I cannot see any particular property of A : X in the C++ standard which would make g++ decide that the padding is re-usable in struct A : X, but not in struct A. Both A and A : Xare trivially copyable, standard layout and POD.

I guess it must just be an optimization decision based on typical usage. The version without re-use will be faster to copy. Maybe a g++ ABI designer could comment?

Interestingly, this example shows that being trivially copyable does not imply that memcpy(&b, &a, sizeof b) is equivalent to b = a !


I'm not a real language lawyer of C++, however what I've found so far is:

Referencing the answers in this question, a struct only remains a standard layout POD while there is only 1 class with non-static members among itself and its parent classes. So under that idea A has a guaranteed layout in both cases, but B does not in either case.
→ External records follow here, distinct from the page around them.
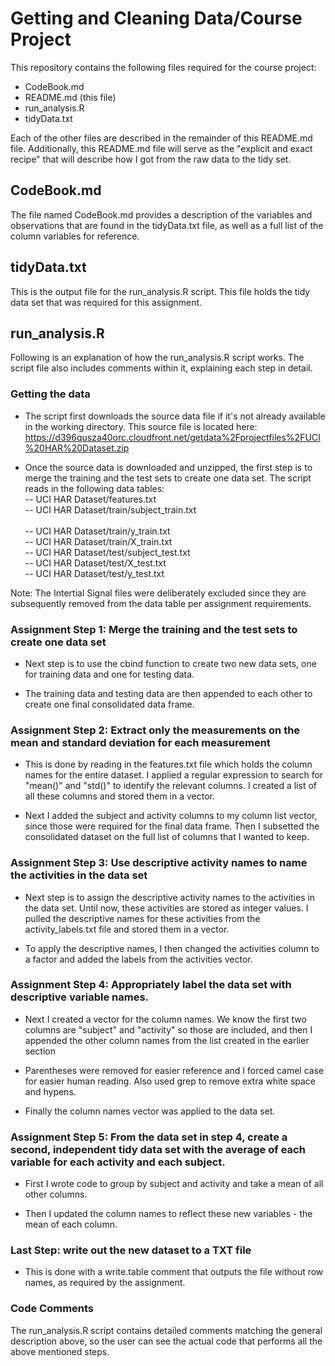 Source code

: # Getting and Cleaning Data/Course Project

This repository contains the following files required for the course project:

- CodeBook.md
- README.md (this file)
- run_analysis.R
- tidyData.txt

Each of the other files are described in the remainder of this README.md file.  Additionally, this README.md file will serve as the "explicit and exact recipe" that will describe how I got from the raw data to the tidy set.  

## CodeBook.md

The file named CodeBook.md provides a description of the variables and observations that are found in the tidyData.txt file, as well as a full list of the column variables for reference. 

## tidyData.txt

This is the output file for the run_analysis.R script.  This file holds the tidy data set that was required for this assignment.

## run_analysis.R

Following is an explanation of how the run_analysis.R script works.  The script file also includes comments within it, explaining each step in detail.

### Getting the data
- The script first downloads the source data file if it's not already available in the working directory.  This source file is located here:
https://d396qusza40orc.cloudfront.net/getdata%2Fprojectfiles%2FUCI%20HAR%20Dataset.zip

- Once the source data is downloaded and unzipped, the first step is to merge the training and the test sets to create one data set.  The script reads in the following data tables:
<br />-- UCI HAR Dataset/features.txt
<br />-- UCI HAR Dataset/train/subject_train.txt   
<br />-- UCI HAR Dataset/train/y_train.txt
<br />-- UCI HAR Dataset/train/X_train.txt
<br />-- UCI HAR Dataset/test/subject_test.txt
<br />-- UCI HAR Dataset/test/X_test.txt
<br />-- UCI HAR Dataset/test/y_test.txt

Note: The Intertial Signal files were deliberately excluded since they are subsequently removed from the data table per assignment requirements.

### Assignment Step 1: Merge the training and the test sets to create one data set

- Next step is to use the cbind function to create two new data sets, one for training data and one for testing data.

- The training data and testing data are then appended to each other to create one final consolidated data frame.

### Assignment Step 2: Extract only the measurements on the mean and standard deviation for each measurement

- This is done by reading in the features.txt file which holds the column names for the entire dataset.  I applied a regular expression to search for "mean()" and "std()" to identify the relevant columns.  I created a list of all these columns and stored them in a vector.

- Next I added the subject and activity columns to my column list vector, since those were required for the final data frame.  Then I subsetted the consolidated dataset on the full list of columns that I wanted to keep.

### Assignment Step 3: Use descriptive activity names to name the activities in the data set

- Next step is to assign the descriptive activity names to the activities in the data set.  Until now, these activities are stored as integer values.  I pulled the descriptive names for these activities from the activity_labels.txt file and stored them in a vector.

- To apply the descriptive names, I then changed the activities column to a factor and added the labels from the activities vector.


### Assignment Step 4: Appropriately label the data set with descriptive variable names. 
    
- Next I created a vector for the column names.  We know the first two columns are "subject" and "activity" so those are included, and then I appended the other column names from the list created in the earlier section

- Parentheses were removed for easier reference and I forced camel case for easier human reading.  Also used grep to remove extra white space and hypens.

- Finally the column names vector was applied to the data set.
    

### Assignment Step 5: From the data set in step 4, create a second, independent tidy data set with the average of each variable for each activity and each subject.
    
- First I wrote code to group by subject and activity and take a mean of all other columns.

- Then I updated the column names to reflect these new variables - the mean of each column.

### Last Step: write out the new dataset to a TXT file

- This is done with a write.table comment that outputs the file without row names, as required by the assignment.


### Code Comments

The run_analysis.R script contains detailed comments matching the general description above, so the user can see the actual code that performs all the above mentioned steps.


    




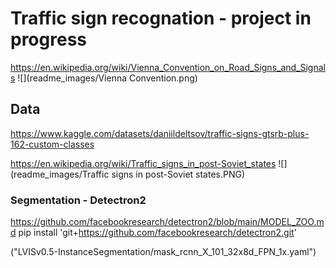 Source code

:# Traffic sign recognation - project in progress
https://en.wikipedia.org/wiki/Vienna_Convention_on_Road_Signs_and_Signals
![](readme_images/Vienna Convention.png)

## Data
https://www.kaggle.com/datasets/daniildeltsov/traffic-signs-gtsrb-plus-162-custom-classes

https://en.wikipedia.org/wiki/Traffic_signs_in_post-Soviet_states
![](readme_images/Traffic signs in post-Soviet states.PNG)

### Segmentation - Detectron2
https://github.com/facebookresearch/detectron2/blob/main/MODEL_ZOO.md
pip install 'git+https://github.com/facebookresearch/detectron2.git'

("LVISv0.5-InstanceSegmentation/mask_rcnn_X_101_32x8d_FPN_1x.yaml")
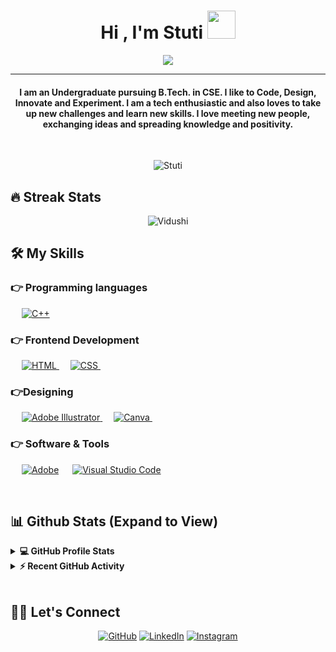 <h1 align="center">Hi , I'm Stuti <img src="https://media.giphy.com/media/hvRJCLFzcasrR4ia7z/giphy.gif" width="45"></h1>
<p align="center">
 <a href="https://github.com/DenverCoder1/readme-typing-svg"><img src="https://readme-typing-svg.herokuapp.com?lines=Computer+Science+Student;Web+Developer;%20|%20AI%20|%20DataBase%20Enthusiast;Always%20learning%20new%20things&center=true&width=500&height=50&font=georgia"></a>
</p>
<hr/>
<h4 align="center">I am an Undergraduate pursuing B.Tech. in CSE. I like to Code, Design, Innovate and Experiment. I am a tech enthusiastic and also loves to take up new challenges and learn new skills. I love meeting new people, exchanging ideas and spreading knowledge and positivity.</h4>
<br>
<p align="center"> <img src="https://komarev.com/ghpvc/?username=MuggleHead&label=MuggleHead's%20Profile%20Views%20&color=dc143c&style=plastic" alt="Stuti" /> </p>

## 🔥 Streak Stats

<p align="center"><img align="center" src="https://github-readme-streak-stats.herokuapp.com/?user=stuti-y&theme=algolia" alt="Vidushi" /></p>

## 🛠️ My Skills

### 👉 Programming languages

<p align="left"> 
  &emsp;
  <a href="https://www.w3schools.com/cpp/" target="_blank"> 
    <img alt="C++" src="https://img.shields.io/badge/C++%20-%2300599C.svg?logo=c%2B%2B&logoColor=white">
  </a> 

</p>

### 👉 Frontend Development

<p align="left"> 
  &emsp; 
  <a href="https://www.w3.org/html/" target="_blank"> 
   <img alt="HTML" src="https://img.shields.io/badge/HTML5%20-%23E34F26.svg?logo=html5&logoColor=white">
  </a>   
  &emsp;
  <a href="https://www.w3schools.com/css/" target="_blank">
    <img alt="CSS" src="https://img.shields.io/badge/CSS%20-%231572B6.svg?logo=css3&logoColor=white">
  </a> 
   &emsp;

</p>
  
### 👉Designing
<p align="left">
  &emsp;  
   <a href="https://www.adobe.com/in/products/illustrator.html" target="_blank"> 
    <img alt="Adobe Illustrator" src="https://img.shields.io/badge/Adobe%20Illustrator-FF9A00?style=flat&logo=adobe%20illustrator&logoColor=white"/>
  </a> 
  &emsp;
  <a href="#">
  	<img alt="Canva" src="https://img.shields.io/badge/Canva-%2300C4CC.svg?style=flat&logo=Canva&logoColor=white"/>
  </a>
&emsp; 
 </p>

### 👉 Software & Tools

<p>
  &emsp;
    <a href="#"><img alt="Adobe" src="https://img.shields.io/badge/Adobe%20-%23FF0000.svg?logo=adobe&logoColor=white"></a>
  &emsp;
    <a href="#"><img alt="Visual Studio Code" src="https://img.shields.io/badge/Visual%20Studio%20Code-0078d7.svg?logo=visual-studio-code&logoColor=white"></a>
  &emsp;
 
</p>

<br/>

## 📊 Github Stats (Expand to View)

<details> 
  <summary><b>💻 GitHub Profile Stats</b></summary>
  <br/>
  <p align="center">
    <a href="https://github.com/stuti-y"><img align="center" src="https://github-readme-stats.vercel.app/api?username=stuti-y&show_icons=true&locale=en&theme=algolia" alt="Stuti" height="192px"/></a>
	</p>
	<p  align="center">
	  <img src="https://github-readme-stats.vercel.app/api/top-langs?username=stuti-y&show_icons=true&locale=en&layout=compact&theme=algolia" alt="Stuti" height="192px"/>
	</p>
  <br/>
  <b>Note:</b> Top languages is only a metric of the languages my public code consists of and doesn't reflect experience or skill level.
  </p>
</details>

<details>
  <summary><b>⚡ Recent GitHub Activity</b></summary>
  <br/>
   <a href="https://github.com/stuti-y"><img alt="Stuti's's Activity Graph" src="https://activity-graph.herokuapp.com/graph?username=stuti-y&custom_title=Stuti's%20Contribution%20Graph&theme=react-dark" /></a>
  <br/>

</details>

<br/>

## 🙋‍♀️ Let's Connect

<p align="center">
	<a href="https://github.com/MuggleHead"><img src="https://img.icons8.com/bubbles/50/000000/github.png" alt="GitHub"/></a>
	<a href="https://www.linkedin.com/in/vidushi-pandey-964a51221/"><img src="https://img.icons8.com/bubbles/50/000000/linkedin.png" alt="LinkedIn"/></a>
	<a href="https://www.instagram.com/vidushio_o11/"><img src="https://img.icons8.com/bubbles/50/000000/instagram.png" alt="Instagram"/></a>
	
</p>
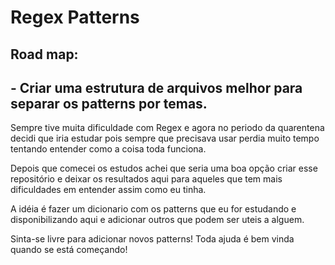 # Regex Patterns

## Road map:
## - Criar uma estrutura de arquivos melhor para separar os patterns por temas.

Sempre tive muita dificuldade com Regex e agora no periodo da quarentena decidi que iria estudar pois sempre que precisava usar perdia muito tempo tentando entender como a coisa toda funciona.

Depois que comecei os estudos achei que seria uma boa opção criar esse repositório e deixar os resultados aqui para aqueles que tem mais dificuldades em entender assim como eu tinha.

A idéia é fazer um dicionario com os patterns que eu for estudando e disponibilizando aqui e adicionar outros que podem ser uteis a alguem.

Sinta-se livre para adicionar novos patterns! Toda ajuda é bem vinda quando se está começando!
Supporting this is the fact that std::is_pod is true for A and false for B in both.

  • First case: http://ideone.com/jyPb5J
  • Second case: http://ideone.com/bYcLXa

So if I'm understanding this correctly myself, the compiler is allowed some room to do what it wants with the layout of B in both cases. And apparently in the second case it feels like making use of what would otherwise have been the padding byte of A.